FDA Medical Device Definition: A switching valve (ploss) is a three-way valve located between a stethoscope placed over the heart, a blood pressure cuff, and an earpiece. The valve allows the user to eliminate one sound channel and listen only to a patient's heart or korotkoff (blood pressure) sounds through the other channel.

Registrar Corp assists Switching (Ploss) Valve companies with:

  • FDA Switching (Ploss) Valve Establishment Registration
  • FDA Switching (Ploss) Valve Listing
  • FDA Switching (Ploss) Valve Label Requirements and Exceptions
  • FDA Switching (Ploss) Valve Import Information
  • FDA Switching (Ploss) Valve Detentions (Switching (Ploss) Valve Entry Refusals)
  • General U.S. Food and Drug Administration Medical Device Guidelines for:
       - Switching (Ploss) Valve Manufacturers (Switching (Ploss) Valve Suppliers)
       - Switching (Ploss) Valve Distributors
       - Switching (Ploss) Valve Processors
       - Switching (Ploss) Valve Repackers
       - Switching (Ploss) Valve Relabelers
       - Switching (Ploss) Valve Exporters
       - Switching (Ploss) Valve Importers
For more information about Switching (Ploss) Valve Medical Devices, simply click below:






 
U.S. FDA Regulations:

U.S. FDA 510(k) Regulation: 21 C.F.R. section 814.9.

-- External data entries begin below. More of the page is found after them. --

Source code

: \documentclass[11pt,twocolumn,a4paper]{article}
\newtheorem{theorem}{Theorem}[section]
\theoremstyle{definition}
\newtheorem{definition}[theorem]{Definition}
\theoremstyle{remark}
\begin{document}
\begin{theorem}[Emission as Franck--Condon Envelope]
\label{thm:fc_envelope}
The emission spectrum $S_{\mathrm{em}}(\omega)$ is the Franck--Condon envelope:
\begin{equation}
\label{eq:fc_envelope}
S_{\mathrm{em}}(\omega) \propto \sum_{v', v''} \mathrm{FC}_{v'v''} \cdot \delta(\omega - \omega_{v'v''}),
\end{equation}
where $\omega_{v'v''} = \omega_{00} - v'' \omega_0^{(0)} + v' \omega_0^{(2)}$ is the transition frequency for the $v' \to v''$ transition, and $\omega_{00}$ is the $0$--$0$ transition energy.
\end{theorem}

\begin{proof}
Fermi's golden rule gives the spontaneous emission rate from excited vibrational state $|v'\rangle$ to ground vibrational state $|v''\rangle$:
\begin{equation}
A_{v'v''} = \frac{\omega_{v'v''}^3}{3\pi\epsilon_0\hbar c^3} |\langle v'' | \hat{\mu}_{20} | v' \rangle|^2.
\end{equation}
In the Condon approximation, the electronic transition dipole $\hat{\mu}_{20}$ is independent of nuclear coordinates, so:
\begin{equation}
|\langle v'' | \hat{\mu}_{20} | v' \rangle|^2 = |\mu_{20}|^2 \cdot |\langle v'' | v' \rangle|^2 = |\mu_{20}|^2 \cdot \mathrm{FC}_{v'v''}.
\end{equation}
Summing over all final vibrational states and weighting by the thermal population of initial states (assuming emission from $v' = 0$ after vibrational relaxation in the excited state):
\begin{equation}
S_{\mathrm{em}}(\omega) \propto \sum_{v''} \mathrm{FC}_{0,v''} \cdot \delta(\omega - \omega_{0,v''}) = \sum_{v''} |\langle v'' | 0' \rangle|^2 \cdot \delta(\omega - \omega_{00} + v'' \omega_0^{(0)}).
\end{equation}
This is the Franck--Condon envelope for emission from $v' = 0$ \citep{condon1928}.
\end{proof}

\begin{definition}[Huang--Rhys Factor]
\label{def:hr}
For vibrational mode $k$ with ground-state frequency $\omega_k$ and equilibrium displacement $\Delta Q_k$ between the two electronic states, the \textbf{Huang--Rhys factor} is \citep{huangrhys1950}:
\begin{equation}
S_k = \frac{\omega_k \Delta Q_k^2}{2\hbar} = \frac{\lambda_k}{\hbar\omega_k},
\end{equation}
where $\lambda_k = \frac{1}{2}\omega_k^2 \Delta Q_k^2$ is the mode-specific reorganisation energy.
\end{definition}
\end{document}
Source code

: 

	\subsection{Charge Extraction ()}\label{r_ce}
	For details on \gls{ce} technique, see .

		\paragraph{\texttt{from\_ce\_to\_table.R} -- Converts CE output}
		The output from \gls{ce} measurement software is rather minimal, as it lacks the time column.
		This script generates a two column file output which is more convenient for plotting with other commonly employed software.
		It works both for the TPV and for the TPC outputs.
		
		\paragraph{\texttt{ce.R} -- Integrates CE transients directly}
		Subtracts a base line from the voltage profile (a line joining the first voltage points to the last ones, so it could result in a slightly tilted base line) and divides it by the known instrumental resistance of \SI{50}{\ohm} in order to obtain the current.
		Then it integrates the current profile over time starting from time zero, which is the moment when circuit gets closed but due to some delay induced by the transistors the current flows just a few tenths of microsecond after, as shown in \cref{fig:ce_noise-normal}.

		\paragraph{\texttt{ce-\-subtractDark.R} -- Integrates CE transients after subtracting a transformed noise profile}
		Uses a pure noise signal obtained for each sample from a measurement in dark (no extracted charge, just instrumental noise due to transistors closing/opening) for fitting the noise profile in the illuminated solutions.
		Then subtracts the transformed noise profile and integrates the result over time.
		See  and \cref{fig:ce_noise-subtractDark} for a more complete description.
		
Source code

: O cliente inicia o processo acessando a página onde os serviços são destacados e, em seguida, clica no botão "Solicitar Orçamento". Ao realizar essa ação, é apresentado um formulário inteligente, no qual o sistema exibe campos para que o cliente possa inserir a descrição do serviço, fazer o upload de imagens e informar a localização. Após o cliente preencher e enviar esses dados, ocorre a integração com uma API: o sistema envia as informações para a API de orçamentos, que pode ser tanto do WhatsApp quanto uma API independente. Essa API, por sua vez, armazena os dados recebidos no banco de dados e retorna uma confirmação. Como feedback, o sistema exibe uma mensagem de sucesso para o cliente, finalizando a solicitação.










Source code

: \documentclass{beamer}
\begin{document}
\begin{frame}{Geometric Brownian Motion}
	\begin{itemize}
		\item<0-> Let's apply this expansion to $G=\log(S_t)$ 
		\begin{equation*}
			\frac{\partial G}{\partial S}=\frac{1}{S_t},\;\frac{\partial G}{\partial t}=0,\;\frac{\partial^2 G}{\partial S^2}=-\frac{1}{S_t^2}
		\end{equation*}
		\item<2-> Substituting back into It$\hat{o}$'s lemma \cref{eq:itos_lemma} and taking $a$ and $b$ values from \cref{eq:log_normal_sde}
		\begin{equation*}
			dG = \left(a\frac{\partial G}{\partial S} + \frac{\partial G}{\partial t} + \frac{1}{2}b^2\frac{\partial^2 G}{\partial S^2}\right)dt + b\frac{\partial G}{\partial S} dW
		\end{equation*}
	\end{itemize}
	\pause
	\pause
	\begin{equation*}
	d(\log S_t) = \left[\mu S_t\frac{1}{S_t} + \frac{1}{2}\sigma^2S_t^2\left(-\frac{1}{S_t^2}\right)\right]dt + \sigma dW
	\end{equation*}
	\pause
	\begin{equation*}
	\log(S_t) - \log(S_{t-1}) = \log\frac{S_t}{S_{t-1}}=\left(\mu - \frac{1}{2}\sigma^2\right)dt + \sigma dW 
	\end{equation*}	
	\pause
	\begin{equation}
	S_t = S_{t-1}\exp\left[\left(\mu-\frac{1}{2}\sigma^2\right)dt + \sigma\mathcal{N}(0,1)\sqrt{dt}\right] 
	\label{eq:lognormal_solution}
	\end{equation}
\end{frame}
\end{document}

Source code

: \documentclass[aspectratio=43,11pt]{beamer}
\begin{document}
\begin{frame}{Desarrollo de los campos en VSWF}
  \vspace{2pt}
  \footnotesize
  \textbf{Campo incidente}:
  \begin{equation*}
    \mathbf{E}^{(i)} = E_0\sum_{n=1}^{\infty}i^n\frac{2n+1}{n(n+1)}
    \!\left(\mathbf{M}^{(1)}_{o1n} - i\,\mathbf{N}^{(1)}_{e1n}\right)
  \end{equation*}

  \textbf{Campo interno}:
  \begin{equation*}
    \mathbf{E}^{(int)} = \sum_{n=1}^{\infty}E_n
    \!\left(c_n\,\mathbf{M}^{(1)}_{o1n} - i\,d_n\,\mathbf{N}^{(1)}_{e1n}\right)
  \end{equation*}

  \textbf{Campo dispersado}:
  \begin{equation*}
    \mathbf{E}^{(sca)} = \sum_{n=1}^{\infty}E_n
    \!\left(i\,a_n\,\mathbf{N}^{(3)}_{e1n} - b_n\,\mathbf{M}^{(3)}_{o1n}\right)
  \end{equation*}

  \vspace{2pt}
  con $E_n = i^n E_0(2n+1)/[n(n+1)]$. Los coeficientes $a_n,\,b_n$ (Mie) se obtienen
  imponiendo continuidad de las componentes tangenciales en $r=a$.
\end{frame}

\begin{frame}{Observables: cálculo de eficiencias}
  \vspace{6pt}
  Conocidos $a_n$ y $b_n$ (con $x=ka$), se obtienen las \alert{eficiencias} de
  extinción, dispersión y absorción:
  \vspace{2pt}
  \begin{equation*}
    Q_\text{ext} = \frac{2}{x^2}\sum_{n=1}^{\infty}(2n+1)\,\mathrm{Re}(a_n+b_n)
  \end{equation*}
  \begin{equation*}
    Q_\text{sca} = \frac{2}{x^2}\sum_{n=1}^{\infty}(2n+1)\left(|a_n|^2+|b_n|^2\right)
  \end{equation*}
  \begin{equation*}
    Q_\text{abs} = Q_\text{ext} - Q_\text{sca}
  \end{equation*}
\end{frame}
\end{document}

Registrar Corp assists businesses with U.S. FDA compliance. Certificates of Registration issued by Registrar Corp provide confirmation to industry that you are fulfilling U.S. FDA registration requirements. U.S. FDA does not issue or recognize Certificates of Registration. Registrar Corp is not affiliated with the U.S. Food and Drug Administration.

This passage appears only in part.